## About this task
Leaving out all pictures, retype the records exactly.
START Record set
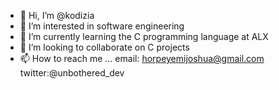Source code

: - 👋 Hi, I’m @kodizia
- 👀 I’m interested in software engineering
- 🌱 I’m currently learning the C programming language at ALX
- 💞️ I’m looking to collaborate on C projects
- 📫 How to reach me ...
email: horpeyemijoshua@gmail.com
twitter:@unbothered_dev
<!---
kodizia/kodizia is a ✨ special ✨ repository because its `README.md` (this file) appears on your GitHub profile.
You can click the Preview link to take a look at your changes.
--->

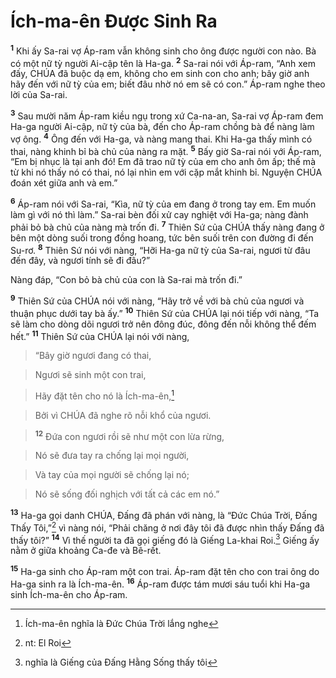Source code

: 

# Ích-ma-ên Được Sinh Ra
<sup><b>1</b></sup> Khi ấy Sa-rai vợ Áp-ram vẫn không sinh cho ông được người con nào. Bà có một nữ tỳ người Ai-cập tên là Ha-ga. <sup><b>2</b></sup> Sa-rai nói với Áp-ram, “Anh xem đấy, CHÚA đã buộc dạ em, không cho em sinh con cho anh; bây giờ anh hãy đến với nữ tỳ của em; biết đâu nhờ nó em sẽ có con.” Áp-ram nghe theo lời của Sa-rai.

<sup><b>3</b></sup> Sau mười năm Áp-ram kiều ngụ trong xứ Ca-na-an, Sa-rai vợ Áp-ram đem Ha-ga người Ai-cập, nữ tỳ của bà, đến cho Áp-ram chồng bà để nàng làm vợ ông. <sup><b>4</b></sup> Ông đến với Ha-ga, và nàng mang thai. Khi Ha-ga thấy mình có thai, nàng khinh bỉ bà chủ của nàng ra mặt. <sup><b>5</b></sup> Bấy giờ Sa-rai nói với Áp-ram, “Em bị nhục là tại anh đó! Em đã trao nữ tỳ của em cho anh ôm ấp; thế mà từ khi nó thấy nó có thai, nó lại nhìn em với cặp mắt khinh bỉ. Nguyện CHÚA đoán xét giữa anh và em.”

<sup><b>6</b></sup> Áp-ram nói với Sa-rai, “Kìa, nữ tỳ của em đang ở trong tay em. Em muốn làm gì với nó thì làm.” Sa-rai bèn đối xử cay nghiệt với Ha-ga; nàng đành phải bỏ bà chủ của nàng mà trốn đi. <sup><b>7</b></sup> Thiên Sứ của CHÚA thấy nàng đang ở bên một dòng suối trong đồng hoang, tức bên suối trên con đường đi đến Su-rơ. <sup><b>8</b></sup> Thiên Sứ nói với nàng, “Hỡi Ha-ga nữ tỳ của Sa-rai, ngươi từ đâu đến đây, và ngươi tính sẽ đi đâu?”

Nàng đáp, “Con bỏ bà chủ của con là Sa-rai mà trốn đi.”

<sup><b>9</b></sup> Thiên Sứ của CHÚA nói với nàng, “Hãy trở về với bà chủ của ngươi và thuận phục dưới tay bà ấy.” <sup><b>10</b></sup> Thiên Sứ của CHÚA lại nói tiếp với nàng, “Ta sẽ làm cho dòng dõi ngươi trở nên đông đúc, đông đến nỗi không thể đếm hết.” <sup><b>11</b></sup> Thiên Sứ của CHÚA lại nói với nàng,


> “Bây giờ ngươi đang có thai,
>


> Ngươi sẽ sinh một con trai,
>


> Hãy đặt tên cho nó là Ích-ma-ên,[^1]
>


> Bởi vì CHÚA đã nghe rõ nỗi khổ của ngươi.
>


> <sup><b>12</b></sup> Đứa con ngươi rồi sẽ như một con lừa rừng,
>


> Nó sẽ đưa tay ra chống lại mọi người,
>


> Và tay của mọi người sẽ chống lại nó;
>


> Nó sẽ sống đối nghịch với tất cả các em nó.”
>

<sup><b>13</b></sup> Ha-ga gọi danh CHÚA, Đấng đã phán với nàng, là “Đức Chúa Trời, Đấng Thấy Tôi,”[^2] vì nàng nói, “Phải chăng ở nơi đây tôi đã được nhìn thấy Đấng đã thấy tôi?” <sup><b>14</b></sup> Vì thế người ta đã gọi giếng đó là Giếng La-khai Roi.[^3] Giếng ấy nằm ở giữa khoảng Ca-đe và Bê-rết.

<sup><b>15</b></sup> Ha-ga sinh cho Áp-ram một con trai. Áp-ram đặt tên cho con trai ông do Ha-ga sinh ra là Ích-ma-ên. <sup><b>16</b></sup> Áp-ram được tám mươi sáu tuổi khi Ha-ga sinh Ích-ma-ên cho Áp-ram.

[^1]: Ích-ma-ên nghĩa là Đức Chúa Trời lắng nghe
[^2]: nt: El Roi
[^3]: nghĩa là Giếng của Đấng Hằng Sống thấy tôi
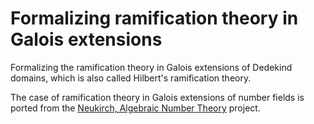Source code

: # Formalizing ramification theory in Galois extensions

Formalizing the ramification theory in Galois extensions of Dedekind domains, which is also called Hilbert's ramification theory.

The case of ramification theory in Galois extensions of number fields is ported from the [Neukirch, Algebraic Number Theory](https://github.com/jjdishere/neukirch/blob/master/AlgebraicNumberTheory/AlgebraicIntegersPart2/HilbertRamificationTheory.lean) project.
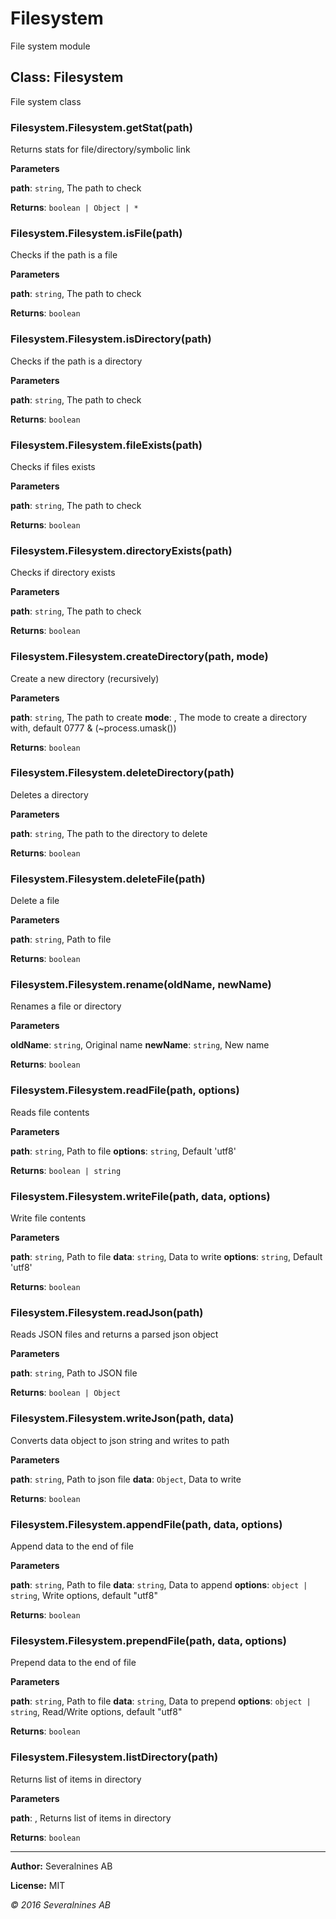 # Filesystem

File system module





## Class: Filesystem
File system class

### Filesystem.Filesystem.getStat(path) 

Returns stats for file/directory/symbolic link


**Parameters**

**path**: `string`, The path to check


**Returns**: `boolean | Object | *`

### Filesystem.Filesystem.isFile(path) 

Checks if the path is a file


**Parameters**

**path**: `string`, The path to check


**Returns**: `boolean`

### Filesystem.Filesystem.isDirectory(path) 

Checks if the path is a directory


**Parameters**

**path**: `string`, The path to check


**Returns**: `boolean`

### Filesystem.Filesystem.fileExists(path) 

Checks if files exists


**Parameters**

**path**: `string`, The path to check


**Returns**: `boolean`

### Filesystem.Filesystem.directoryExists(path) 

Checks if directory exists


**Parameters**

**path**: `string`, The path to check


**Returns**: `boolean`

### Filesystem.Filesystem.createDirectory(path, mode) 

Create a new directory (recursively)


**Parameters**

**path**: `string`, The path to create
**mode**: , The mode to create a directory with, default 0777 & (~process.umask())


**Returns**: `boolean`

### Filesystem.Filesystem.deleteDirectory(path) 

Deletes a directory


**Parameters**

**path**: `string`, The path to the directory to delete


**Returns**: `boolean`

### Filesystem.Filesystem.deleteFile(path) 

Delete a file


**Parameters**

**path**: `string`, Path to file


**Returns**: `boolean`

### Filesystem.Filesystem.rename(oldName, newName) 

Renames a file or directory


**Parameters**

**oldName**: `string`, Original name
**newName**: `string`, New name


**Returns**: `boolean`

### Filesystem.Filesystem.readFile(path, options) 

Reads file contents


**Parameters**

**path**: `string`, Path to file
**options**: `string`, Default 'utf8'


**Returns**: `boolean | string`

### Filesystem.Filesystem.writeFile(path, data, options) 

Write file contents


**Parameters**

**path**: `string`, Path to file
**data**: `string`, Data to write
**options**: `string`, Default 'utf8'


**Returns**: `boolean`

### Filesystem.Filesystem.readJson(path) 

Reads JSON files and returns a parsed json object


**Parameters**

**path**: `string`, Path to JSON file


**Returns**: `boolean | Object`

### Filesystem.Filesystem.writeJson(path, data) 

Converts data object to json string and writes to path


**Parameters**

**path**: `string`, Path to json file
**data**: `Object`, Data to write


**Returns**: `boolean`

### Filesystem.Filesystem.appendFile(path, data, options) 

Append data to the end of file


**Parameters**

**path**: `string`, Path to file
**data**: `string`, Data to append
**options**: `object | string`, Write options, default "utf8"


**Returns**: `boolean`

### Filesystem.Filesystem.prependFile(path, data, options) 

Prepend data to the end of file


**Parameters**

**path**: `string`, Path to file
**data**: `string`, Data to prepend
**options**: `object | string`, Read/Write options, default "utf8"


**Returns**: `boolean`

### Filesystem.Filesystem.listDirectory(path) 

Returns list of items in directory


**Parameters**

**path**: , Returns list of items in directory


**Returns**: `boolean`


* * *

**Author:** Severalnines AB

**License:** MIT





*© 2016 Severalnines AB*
END Record set
## Task output
Source code

: - 👋 Hi, I’m @kodizia
- 👀 I’m interested in software engineering
- 🌱 I’m currently learning the C programming language at ALX
- 💞️ I’m looking to collaborate on C projects
- 📫 How to reach me ...
email: horpeyemijoshua@gmail.com
twitter:@unbothered_dev
<!---
kodizia/kodizia is a ✨ special ✨ repository because its `README.md` (this file) appears on your GitHub profile.
You can click the Preview link to take a look at your changes.
--->

Source code

: 

# Ích-ma-ên Được Sinh Ra
<sup><b>1</b></sup> Khi ấy Sa-rai vợ Áp-ram vẫn không sinh cho ông được người con nào. Bà có một nữ tỳ người Ai-cập tên là Ha-ga. <sup><b>2</b></sup> Sa-rai nói với Áp-ram, “Anh xem đấy, CHÚA đã buộc dạ em, không cho em sinh con cho anh; bây giờ anh hãy đến với nữ tỳ của em; biết đâu nhờ nó em sẽ có con.” Áp-ram nghe theo lời của Sa-rai.

<sup><b>3</b></sup> Sau mười năm Áp-ram kiều ngụ trong xứ Ca-na-an, Sa-rai vợ Áp-ram đem Ha-ga người Ai-cập, nữ tỳ của bà, đến cho Áp-ram chồng bà để nàng làm vợ ông. <sup><b>4</b></sup> Ông đến với Ha-ga, và nàng mang thai. Khi Ha-ga thấy mình có thai, nàng khinh bỉ bà chủ của nàng ra mặt. <sup><b>5</b></sup> Bấy giờ Sa-rai nói với Áp-ram, “Em bị nhục là tại anh đó! Em đã trao nữ tỳ của em cho anh ôm ấp; thế mà từ khi nó thấy nó có thai, nó lại nhìn em với cặp mắt khinh bỉ. Nguyện CHÚA đoán xét giữa anh và em.”

<sup><b>6</b></sup> Áp-ram nói với Sa-rai, “Kìa, nữ tỳ của em đang ở trong tay em. Em muốn làm gì với nó thì làm.” Sa-rai bèn đối xử cay nghiệt với Ha-ga; nàng đành phải bỏ bà chủ của nàng mà trốn đi. <sup><b>7</b></sup> Thiên Sứ của CHÚA thấy nàng đang ở bên một dòng suối trong đồng hoang, tức bên suối trên con đường đi đến Su-rơ. <sup><b>8</b></sup> Thiên Sứ nói với nàng, “Hỡi Ha-ga nữ tỳ của Sa-rai, ngươi từ đâu đến đây, và ngươi tính sẽ đi đâu?”

Nàng đáp, “Con bỏ bà chủ của con là Sa-rai mà trốn đi.”

<sup><b>9</b></sup> Thiên Sứ của CHÚA nói với nàng, “Hãy trở về với bà chủ của ngươi và thuận phục dưới tay bà ấy.” <sup><b>10</b></sup> Thiên Sứ của CHÚA lại nói tiếp với nàng, “Ta sẽ làm cho dòng dõi ngươi trở nên đông đúc, đông đến nỗi không thể đếm hết.” <sup><b>11</b></sup> Thiên Sứ của CHÚA lại nói với nàng,


> “Bây giờ ngươi đang có thai,
>


> Ngươi sẽ sinh một con trai,
>


> Hãy đặt tên cho nó là Ích-ma-ên,[^1]
>


> Bởi vì CHÚA đã nghe rõ nỗi khổ của ngươi.
>


> <sup><b>12</b></sup> Đứa con ngươi rồi sẽ như một con lừa rừng,
>


> Nó sẽ đưa tay ra chống lại mọi người,
>


> Và tay của mọi người sẽ chống lại nó;
>


> Nó sẽ sống đối nghịch với tất cả các em nó.”
>

<sup><b>13</b></sup> Ha-ga gọi danh CHÚA, Đấng đã phán với nàng, là “Đức Chúa Trời, Đấng Thấy Tôi,”[^2] vì nàng nói, “Phải chăng ở nơi đây tôi đã được nhìn thấy Đấng đã thấy tôi?” <sup><b>14</b></sup> Vì thế người ta đã gọi giếng đó là Giếng La-khai Roi.[^3] Giếng ấy nằm ở giữa khoảng Ca-đe và Bê-rết.

<sup><b>15</b></sup> Ha-ga sinh cho Áp-ram một con trai. Áp-ram đặt tên cho con trai ông do Ha-ga sinh ra là Ích-ma-ên. <sup><b>16</b></sup> Áp-ram được tám mươi sáu tuổi khi Ha-ga sinh Ích-ma-ên cho Áp-ram.

[^1]: Ích-ma-ên nghĩa là Đức Chúa Trời lắng nghe
[^2]: nt: El Roi
[^3]: nghĩa là Giếng của Đấng Hằng Sống thấy tôi
Source code

: # Formalizing ramification theory in Galois extensions

Formalizing the ramification theory in Galois extensions of Dedekind domains, which is also called Hilbert's ramification theory.

The case of ramification theory in Galois extensions of number fields is ported from the [Neukirch, Algebraic Number Theory](https://github.com/jjdishere/neukirch/blob/master/AlgebraicNumberTheory/AlgebraicIntegersPart2/HilbertRamificationTheory.lean) project.
 # Filesystem

File system module





## Class: Filesystem
File system class

### Filesystem.Filesystem.getStat(path) 

Returns stats for file/directory/symbolic link


**Parameters**

**path**: `string`, The path to check


**Returns**: `boolean | Object | *`

### Filesystem.Filesystem.isFile(path) 

Checks if the path is a file


**Parameters**

**path**: `string`, The path to check


**Returns**: `boolean`

### Filesystem.Filesystem.isDirectory(path) 

Checks if the path is a directory


**Parameters**

**path**: `string`, The path to check


**Returns**: `boolean`

### Filesystem.Filesystem.fileExists(path) 

Checks if files exists


**Parameters**

**path**: `string`, The path to check


**Returns**: `boolean`

### Filesystem.Filesystem.directoryExists(path) 

Checks if directory exists


**Parameters**

**path**: `string`, The path to check


**Returns**: `boolean`

### Filesystem.Filesystem.createDirectory(path, mode) 

Create a new directory (recursively)


**Parameters**

**path**: `string`, The path to create
**mode**: , The mode to create a directory with, default 0777 & (~process.umask())


**Returns**: `boolean`

### Filesystem.Filesystem.deleteDirectory(path) 

Deletes a directory


**Parameters**

**path**: `string`, The path to the directory to delete


**Returns**: `boolean`

### Filesystem.Filesystem.deleteFile(path) 

Delete a file


**Parameters**

**path**: `string`, Path to file


**Returns**: `boolean`

### Filesystem.Filesystem.rename(oldName, newName) 

Renames a file or directory


**Parameters**

**oldName**: `string`, Original name
**newName**: `string`, New name


**Returns**: `boolean`

### Filesystem.Filesystem.readFile(path, options) 

Reads file contents


**Parameters**

**path**: `string`, Path to file
**options**: `string`, Default 'utf8'


**Returns**: `boolean | string`

### Filesystem.Filesystem.writeFile(path, data, options) 

Write file contents


**Parameters**

**path**: `string`, Path to file
**data**: `string`, Data to write
**options**: `string`, Default 'utf8'


**Returns**: `boolean`

### Filesystem.Filesystem.readJson(path) 

Reads JSON files and returns a parsed json object


**Parameters**

**path**: `string`, Path to JSON file


**Returns**: `boolean | Object`

### Filesystem.Filesystem.writeJson(path, data) 

Converts data object to json string and writes to path


**Parameters**

**path**: `string`, Path to json file
**data**: `Object`, Data to write


**Returns**: `boolean`

### Filesystem.Filesystem.appendFile(path, data, options) 

Append data to the end of file


**Parameters**

**path**: `string`, Path to file
**data**: `string`, Data to append
**options**: `object | string`, Write options, default "utf8"


**Returns**: `boolean`

### Filesystem.Filesystem.prependFile(path, data, options) 

Prepend data to the end of file


**Parameters**

**path**: `string`, Path to file
**data**: `string`, Data to prepend
**options**: `object | string`, Read/Write options, default "utf8"


**Returns**: `boolean`

### Filesystem.Filesystem.listDirectory(path) 

Returns list of items in directory


**Parameters**

**path**: , Returns list of items in directory


**Returns**: `boolean`


* * *

**Author:** Severalnines AB

**License:** MIT





*© 2016 Severalnines AB*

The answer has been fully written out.